What is needed
Please state how many lines of the data contain "json". The number by itself is enough.

Start of The data

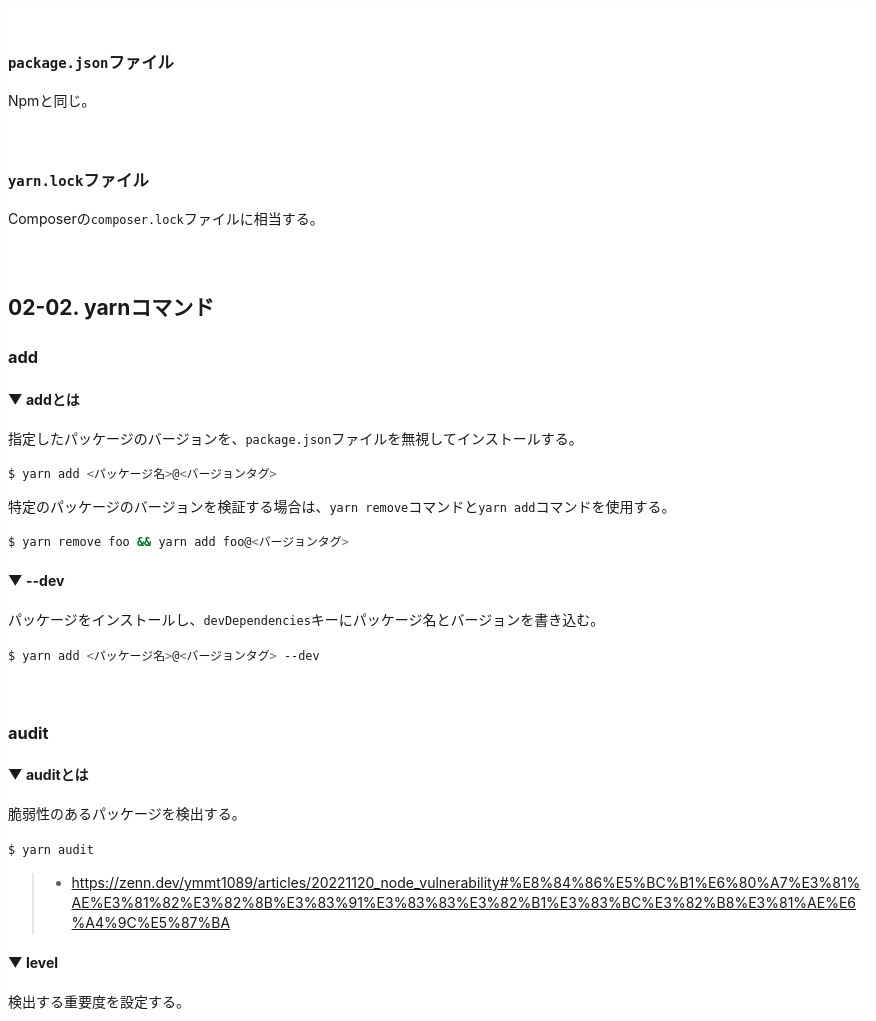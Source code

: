 <br>

### `package.json`ファイル

Npmと同じ。

<br>

### `yarn.lock`ファイル

Composerの`composer.lock`ファイルに相当する。

<br>

## 02-02. yarnコマンド

### add

#### ▼ addとは

指定したパッケージのバージョンを、`package.json`ファイルを無視してインストールする。

```bash
$ yarn add <パッケージ名>@<バージョンタグ>
```

特定のパッケージのバージョンを検証する場合は、`yarn remove`コマンドと`yarn add`コマンドを使用する。

```bash
$ yarn remove foo && yarn add foo@<バージョンタグ>
```

#### ▼ --dev

パッケージをインストールし、`devDependencies`キーにパッケージ名とバージョンを書き込む。

```bash
$ yarn add <パッケージ名>@<バージョンタグ> --dev
```

<br>

### audit

#### ▼ auditとは

脆弱性のあるパッケージを検出する。

```bash
$ yarn audit
```

> - https://zenn.dev/ymmt1089/articles/20221120_node_vulnerability#%E8%84%86%E5%BC%B1%E6%80%A7%E3%81%AE%E3%81%82%E3%82%8B%E3%83%91%E3%83%83%E3%82%B1%E3%83%BC%E3%82%B8%E3%81%AE%E6%A4%9C%E5%87%BA

#### ▼ level

検出する重要度を設定する。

End of The data

Task output
2